▶ _Problem requirements_
Pictures excluded, output the lines of the data below between the one holding "le dernier UNDO;" and the one holding "### Day 1: Introduction to ML", inclusive, exactly as they stand.

[Plain-text document sources]
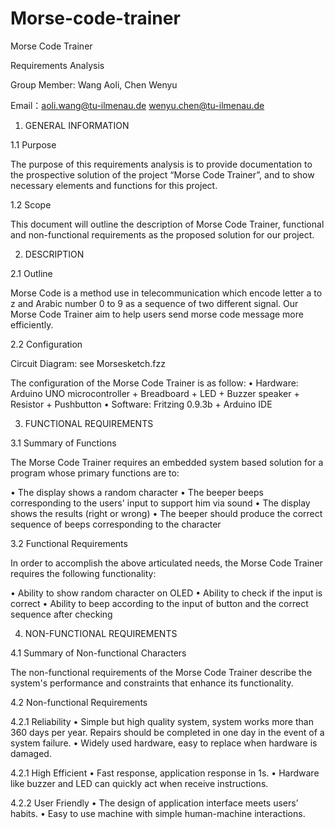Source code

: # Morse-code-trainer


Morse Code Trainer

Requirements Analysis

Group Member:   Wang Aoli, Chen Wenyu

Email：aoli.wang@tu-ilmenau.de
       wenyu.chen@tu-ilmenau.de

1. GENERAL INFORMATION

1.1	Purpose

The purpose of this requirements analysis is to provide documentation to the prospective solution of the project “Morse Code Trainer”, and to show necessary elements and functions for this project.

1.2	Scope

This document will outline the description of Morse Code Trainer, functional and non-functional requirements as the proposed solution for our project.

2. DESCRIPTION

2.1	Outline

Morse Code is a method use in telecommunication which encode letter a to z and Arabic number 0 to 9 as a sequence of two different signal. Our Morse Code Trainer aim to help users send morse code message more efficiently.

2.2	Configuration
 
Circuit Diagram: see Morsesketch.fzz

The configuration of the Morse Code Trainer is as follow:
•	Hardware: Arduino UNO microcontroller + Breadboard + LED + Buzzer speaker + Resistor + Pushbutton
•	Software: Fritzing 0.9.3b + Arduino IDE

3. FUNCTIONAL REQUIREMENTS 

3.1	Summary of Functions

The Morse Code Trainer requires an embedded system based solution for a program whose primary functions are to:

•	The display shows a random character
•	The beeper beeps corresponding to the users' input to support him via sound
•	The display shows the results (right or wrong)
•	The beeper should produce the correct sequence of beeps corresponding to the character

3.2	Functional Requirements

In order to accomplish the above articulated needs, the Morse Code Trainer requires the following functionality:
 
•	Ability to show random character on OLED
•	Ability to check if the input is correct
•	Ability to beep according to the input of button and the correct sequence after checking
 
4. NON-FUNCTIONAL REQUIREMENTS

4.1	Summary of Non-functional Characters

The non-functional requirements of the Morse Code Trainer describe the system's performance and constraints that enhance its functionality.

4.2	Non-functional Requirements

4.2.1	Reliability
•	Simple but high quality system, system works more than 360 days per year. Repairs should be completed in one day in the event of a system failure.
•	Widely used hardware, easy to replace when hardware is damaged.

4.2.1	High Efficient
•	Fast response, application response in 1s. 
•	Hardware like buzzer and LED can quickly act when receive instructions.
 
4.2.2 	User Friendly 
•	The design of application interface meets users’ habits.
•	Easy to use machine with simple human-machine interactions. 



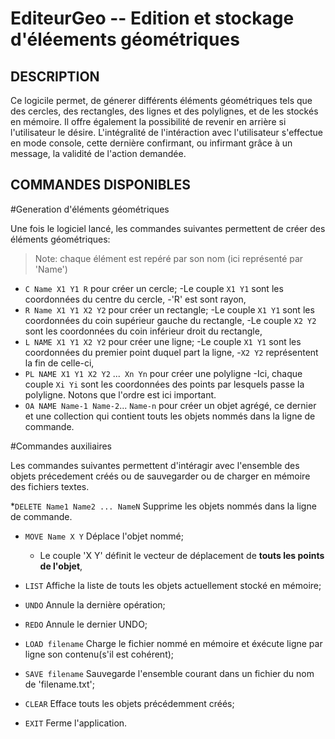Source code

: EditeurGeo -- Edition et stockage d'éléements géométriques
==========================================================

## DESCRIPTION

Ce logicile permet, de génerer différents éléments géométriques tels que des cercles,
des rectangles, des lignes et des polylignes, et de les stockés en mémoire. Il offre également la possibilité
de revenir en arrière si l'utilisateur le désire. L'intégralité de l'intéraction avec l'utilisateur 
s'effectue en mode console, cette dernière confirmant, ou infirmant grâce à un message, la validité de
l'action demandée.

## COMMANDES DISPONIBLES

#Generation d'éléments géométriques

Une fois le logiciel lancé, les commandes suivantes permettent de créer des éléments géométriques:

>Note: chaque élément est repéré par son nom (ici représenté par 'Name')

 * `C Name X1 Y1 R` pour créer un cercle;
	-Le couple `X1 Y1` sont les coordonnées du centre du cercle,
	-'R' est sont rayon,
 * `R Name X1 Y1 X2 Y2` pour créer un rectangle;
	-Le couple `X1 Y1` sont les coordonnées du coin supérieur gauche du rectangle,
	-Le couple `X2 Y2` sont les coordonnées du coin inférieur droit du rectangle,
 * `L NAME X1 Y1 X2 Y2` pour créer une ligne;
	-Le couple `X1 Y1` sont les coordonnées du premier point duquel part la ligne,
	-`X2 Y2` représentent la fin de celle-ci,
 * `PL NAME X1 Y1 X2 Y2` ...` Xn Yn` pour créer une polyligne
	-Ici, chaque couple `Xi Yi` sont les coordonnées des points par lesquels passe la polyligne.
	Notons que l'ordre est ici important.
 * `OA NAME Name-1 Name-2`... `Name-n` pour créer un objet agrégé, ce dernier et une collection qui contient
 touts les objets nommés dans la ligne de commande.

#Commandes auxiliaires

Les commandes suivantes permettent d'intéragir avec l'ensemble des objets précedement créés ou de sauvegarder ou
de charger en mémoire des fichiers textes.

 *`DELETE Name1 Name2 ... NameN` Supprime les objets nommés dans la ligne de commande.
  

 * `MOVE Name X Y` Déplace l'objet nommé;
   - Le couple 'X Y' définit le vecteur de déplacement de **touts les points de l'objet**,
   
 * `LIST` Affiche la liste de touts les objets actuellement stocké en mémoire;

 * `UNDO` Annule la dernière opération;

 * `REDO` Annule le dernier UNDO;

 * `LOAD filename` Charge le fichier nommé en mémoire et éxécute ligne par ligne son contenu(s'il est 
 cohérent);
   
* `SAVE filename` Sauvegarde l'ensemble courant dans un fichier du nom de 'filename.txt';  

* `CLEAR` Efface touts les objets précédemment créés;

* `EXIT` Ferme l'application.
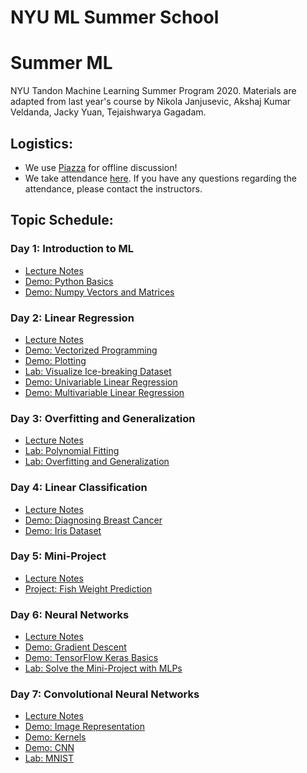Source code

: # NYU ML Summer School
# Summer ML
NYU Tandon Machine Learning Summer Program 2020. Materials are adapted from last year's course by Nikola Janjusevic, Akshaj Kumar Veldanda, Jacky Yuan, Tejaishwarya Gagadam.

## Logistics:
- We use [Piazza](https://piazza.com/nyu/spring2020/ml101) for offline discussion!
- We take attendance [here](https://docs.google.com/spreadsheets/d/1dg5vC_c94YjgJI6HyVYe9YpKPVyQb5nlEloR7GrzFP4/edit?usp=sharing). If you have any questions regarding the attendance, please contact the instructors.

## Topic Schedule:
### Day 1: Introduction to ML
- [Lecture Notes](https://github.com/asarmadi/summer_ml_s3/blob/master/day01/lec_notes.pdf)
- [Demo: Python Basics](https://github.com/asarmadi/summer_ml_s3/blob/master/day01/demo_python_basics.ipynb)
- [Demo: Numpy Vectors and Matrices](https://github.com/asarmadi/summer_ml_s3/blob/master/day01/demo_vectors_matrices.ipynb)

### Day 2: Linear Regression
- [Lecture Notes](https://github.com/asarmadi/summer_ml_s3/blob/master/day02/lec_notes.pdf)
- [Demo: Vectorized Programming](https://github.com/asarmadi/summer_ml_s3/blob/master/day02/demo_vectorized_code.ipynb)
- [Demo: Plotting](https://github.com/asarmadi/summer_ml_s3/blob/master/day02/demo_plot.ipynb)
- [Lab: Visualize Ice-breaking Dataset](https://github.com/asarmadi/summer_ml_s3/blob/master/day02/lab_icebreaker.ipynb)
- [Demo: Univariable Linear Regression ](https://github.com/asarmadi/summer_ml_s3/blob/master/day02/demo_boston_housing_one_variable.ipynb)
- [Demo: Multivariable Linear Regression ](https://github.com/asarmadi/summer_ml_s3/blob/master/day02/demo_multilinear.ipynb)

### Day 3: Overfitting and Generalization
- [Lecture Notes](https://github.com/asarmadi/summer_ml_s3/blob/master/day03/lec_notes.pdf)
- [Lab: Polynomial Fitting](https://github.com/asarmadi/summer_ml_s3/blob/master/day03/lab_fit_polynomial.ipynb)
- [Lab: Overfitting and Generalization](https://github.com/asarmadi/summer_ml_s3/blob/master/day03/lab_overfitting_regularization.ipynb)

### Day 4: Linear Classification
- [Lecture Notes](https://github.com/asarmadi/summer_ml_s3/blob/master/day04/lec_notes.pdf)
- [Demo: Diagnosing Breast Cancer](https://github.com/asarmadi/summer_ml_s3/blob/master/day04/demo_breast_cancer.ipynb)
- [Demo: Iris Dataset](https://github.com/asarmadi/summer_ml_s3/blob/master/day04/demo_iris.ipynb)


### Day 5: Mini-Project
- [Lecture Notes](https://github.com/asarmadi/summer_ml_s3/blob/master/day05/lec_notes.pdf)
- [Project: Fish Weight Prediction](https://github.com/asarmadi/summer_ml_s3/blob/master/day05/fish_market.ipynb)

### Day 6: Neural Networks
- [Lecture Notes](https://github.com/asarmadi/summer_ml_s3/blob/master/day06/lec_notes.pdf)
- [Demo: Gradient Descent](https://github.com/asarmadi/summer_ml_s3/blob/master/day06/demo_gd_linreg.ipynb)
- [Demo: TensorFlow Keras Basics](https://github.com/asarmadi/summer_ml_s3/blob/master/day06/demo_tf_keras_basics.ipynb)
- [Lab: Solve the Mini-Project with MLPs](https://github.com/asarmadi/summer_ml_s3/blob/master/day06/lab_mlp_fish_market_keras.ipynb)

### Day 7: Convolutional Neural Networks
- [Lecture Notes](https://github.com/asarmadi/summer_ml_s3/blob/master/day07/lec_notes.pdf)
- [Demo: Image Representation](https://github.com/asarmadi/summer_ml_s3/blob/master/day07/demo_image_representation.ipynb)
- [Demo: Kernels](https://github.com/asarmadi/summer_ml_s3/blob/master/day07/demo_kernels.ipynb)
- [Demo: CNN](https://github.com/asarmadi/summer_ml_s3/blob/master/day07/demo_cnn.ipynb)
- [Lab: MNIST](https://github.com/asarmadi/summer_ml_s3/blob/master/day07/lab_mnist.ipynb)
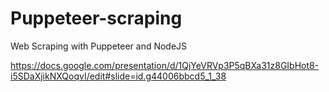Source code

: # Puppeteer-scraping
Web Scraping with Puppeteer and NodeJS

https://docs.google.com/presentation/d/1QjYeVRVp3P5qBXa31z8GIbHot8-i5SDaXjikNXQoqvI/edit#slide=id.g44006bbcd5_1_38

▶ _Task result_
 * `REDO` Annule le dernier UNDO;

 * `LOAD filename` Charge le fichier nommé en mémoire et éxécute ligne par ligne son contenu(s'il est 
 cohérent);
   
* `SAVE filename` Sauvegarde l'ensemble courant dans un fichier du nom de 'filename.txt';  

* `CLEAR` Efface touts les objets précédemment créés;

* `EXIT` Ferme l'application.
Source code

: # NYU ML Summer School
# Summer ML
NYU Tandon Machine Learning Summer Program 2020. Materials are adapted from last year's course by Nikola Janjusevic, Akshaj Kumar Veldanda, Jacky Yuan, Tejaishwarya Gagadam.

## Logistics:
- We use [Piazza](https://piazza.com/nyu/spring2020/ml101) for offline discussion!
- We take attendance [here](https://docs.google.com/spreadsheets/d/1dg5vC_c94YjgJI6HyVYe9YpKPVyQb5nlEloR7GrzFP4/edit?usp=sharing). If you have any questions regarding the attendance, please contact the instructors.

## Topic Schedule:
### Day 1: Introduction to ML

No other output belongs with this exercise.